The word you hear over and over and over is that targeted ads can be “creepy.” It even crops up in the academic literature, despite its vague meaning in this context. My intuition is that we use the word “creepy” precisely because it is an indeterminate word. It connotes that tingling-back-of-the-neck feeling, but not necessarily more than that. The creepy feeling is a sign to pay attention to a possibly harmful phenomenon. But we can’t sort our feelings into categories — dangerous or harmless — because we don’t actually know what’s going to happen with all the data that’s being collected.

And:

Most obviously, with the machine, you have more privacy than if a person were watching your clickstreams, picking up collateral knowledge. A human could easily apply analytical reasoning skills to figure out who you were. And any human could use this data for unauthorized purposes. With our data-driven advertising world, we are relying on machines’ current dumbness and inability to “know too much.”

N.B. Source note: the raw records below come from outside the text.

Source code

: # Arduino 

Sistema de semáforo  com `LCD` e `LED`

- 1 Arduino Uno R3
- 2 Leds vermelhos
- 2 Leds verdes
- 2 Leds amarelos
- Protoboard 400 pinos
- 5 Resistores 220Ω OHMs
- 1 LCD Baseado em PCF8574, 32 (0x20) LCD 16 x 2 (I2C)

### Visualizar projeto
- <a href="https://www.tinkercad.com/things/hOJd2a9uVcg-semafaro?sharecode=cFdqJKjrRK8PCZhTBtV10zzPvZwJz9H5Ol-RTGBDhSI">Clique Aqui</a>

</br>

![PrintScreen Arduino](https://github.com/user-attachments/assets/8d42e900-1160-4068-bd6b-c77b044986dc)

This is a double-edged sword. The current levels of machine intelligence insulate us from privacy catastrophe, so we let data be collected about us. But we know that this data is not going away and yet machine intelligence is growing rapidly. The results of this process are ineluctable. Left to their own devices, ad tracking firms will eventually be able to connect your various data selves. And then they will break down the name wall, if they are allowed to.

Read the whole thing.

— In the Telegraph, Peter Oborne asks “whether Rupert Murdoch is a fit and proper person to run not just a newspaper, but any British public company”:

Rupert Murdoch, the company’s founder, insists that he never had any knowledge of wrongdoing, and no doubt that is true. But he was the man at the top. He took a very keen interest in the way his British newspapers were run (a newspaperman to his fingertips, last weekend he could be seen hard at work in the newsroom as the Sun on Sunday was launched) and it was he, and nobody else, who set the culture.

We learn more about this culture practically every day. It was a culture of bullying and intimidation, where facts were distorted and lies told. It was a culture which merged the boundaries between police, media and the political class. Though brilliant in many ways, it also did a great deal to debase and even to destroy our public life. Now Rupert Murdoch, an American citizen of Australian heritage, is promoting the break-up of Britain through an alliance with Alex Salmond, leader of the Scottish National Party (they met yesterday).

This last bit is particularly bold for someone in Murdoch’s position.

Ryan Chittum is a former Wall Street Journal reporter, and deputy editor of The Audit, CJR’s business section. If you see notable business journalism, give him a heads-up at rc2538@columbia.edu. Follow him on Twitter at @ryanchittum.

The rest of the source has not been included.